In April, the council directed the Planning Commission to develop a new set of rules for STRs, and last week's work session was held to establish a timetable for the process.
At the meeting, City staff recommended breaking the topic into two work sessions during the summer. According to senior planner Leslie Hamilton, the first session would be held on July 23 and focus on whether owners must live on the rental sites, whether whole-home rentals should be allowed and whether there should be restrictions on how many days per year a unit can be rented.
An Aug. 13 session would focus on the issues of parking, privacy, inspections and enforcement, Hamilton said. The City would put out a public review draft in September and schedule a public hearing in October. A finalized set of recommendations would then be sent back to the City Council for consideration.
Hamilton also noted that the council had requested that the new rules have a built-in "sunset clause," so that they could serve as a test run and give the council a chance to evaluate how things turn out after the first year or two.
Keeping the rules in effect beyond the sunset date would require an affirmative vote from the council, and in case that vote doesn't happen, Hamilton said the rules should also include changes to the original city code to eliminate some ambiguities in the current ban.
"We'd want to have something to fall back on if that ordinance is allowed to sunset," she said.
Several residents offered testimony at last week's meeting. All of them offered support for Airbnb and thanked City officials for reconsidering the ban.

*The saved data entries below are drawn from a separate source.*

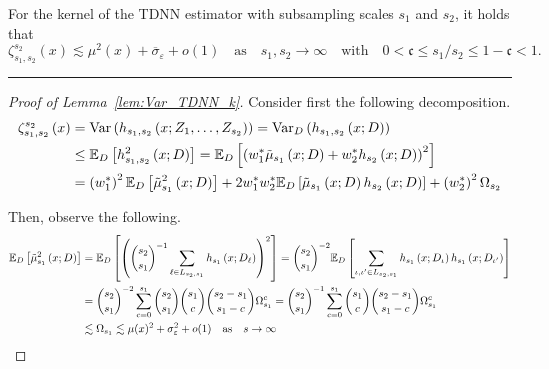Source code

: \newpage
\begin{lem}\label{lem:Var_TDNN_k}
	For the kernel of the TDNN estimator with subsampling scales $s_1$ and $s_2$, it holds that
	\begin{equation}
		\zeta_{s_1, s_2}^{s_2}\left(x\right)
		\lesssim \mu^2(x) + \overline{\sigma}_{\varepsilon} + o(1)
		\quad \text{as} \quad s_1, s_2 \rightarrow \infty
		\quad \text{with} \quad
		0 < \mathfrak{c} \leq s_1 / s_2 \leq 1 - \mathfrak{c} < 1.
	\end{equation}
\end{lem}
\hrule
\begin{proof}[Proof of Lemma~\ref{lem:Var_TDNN_k}]
	Consider first the following decomposition.
	\begin{equation}
		\begin{aligned}
			\zeta_{s_1, s_2}^{s_2}\left(x\right)
			 & = \text{Var}\left(h_{s_1, s_2}\left(x; Z_1, \ldots, Z_{s_2}\right)\right)
			= \text{Var}_{D}\left(h_{s_1, s_2}\left(x; D\right)\right)                                     \\
			 & \leq \mathbb{E}_{D}\left[h_{s_1, s_2}^{2}\left(x; D\right)\right]
			= \mathbb{E}_{D}\left[
				\left(w_{1}^{*}\tilde{\mu}_{s_1}\left(x; D\right) + w_{2}^{*} h_{s_2}\left(x; D\right)\right)^2
			\right]                                                                                           \\
			 & = \left(w_{1}^{*}\right)^2\mathbb{E}_{D}\left[\tilde{\mu}_{s_1}^{2}\left(x; D\right)\right]
			+ 2 w_{1}^{*}w_{2}^{*} \mathbb{E}_{D}\left[\tilde{\mu}_{s_1}\left(x; D\right) h_{s_2}\left(x; D\right)\right]
			+ \left(w_{2}^{*}\right)^2\Omega_{s_2}
		\end{aligned}
	\end{equation}

	Then, observe the following.
	\begin{equation}
		\begin{aligned}
			\mathbb{E}_{D}\left[\tilde{\mu}_{s_1}^{2}\left(x; D\right)\right]
			 & = \mathbb{E}_D\left[\left(\binom{s_2}{s_1}^{-1}\sum_{\ell \in L_{s_2, s_1}} h_{s_1}\left(x; D_{\ell}\right)\right)^2\right]
			= \binom{s_2}{s_1}^{-2} \mathbb{E}_{D}\left[\sum_{\iota, \iota' \in L_{s_2, s_1}}h_{s_1}\left(x; D_{\iota}\right)h_{s_1}\left(x; D_{\iota'}\right)\right] \\
			 & = \binom{s_2}{s_1}^{-2} \sum_{c = 0}^{s_1} \binom{s_2}{s_1}\binom{s_1}{c}\binom{s_2 - s_1}{s_1 - c} \Omega_{s_1}^{c}
			= \binom{s_2}{s_1}^{-1} \sum_{c = 0}^{s_1} \binom{s_1}{c}\binom{s_2 - s_1}{s_1 - c} \Omega_{s_1}^{c}                                                                \\
			 & \lesssim \Omega_{s_1}
			\lesssim \mu(x)^2 + \sigma_{\varepsilon}^2 + o(1)
			\quad \text{as} \quad s \rightarrow \infty
		\end{aligned}
	\end{equation}


\end{proof}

Commissioner Ed Brockman said he supported the idea of breaking the topic into two study sessions, but cautioned that some of the subtopics might be difficult to separate. He urged the group to be flexible about the discussion at each session, particularly since some members of the public may want to only testify at one of the two hearings.
"They may not want to come to every session, but they'll want to say their piece when they come," he said.
Vice-chair Bill Ward urged City staff to reach out to Lake Oswego's various neighborhood association chairs as part of the process. He also asked for details about the kinds of complaints the City has received about Airbnb units during the past year of stepped-up enforcement.
Based on commissioner feedback, Hamilton said the July work session should also address the issue of compliance with the current ban, as well as the potential impacts of Airbnb on affordable housing.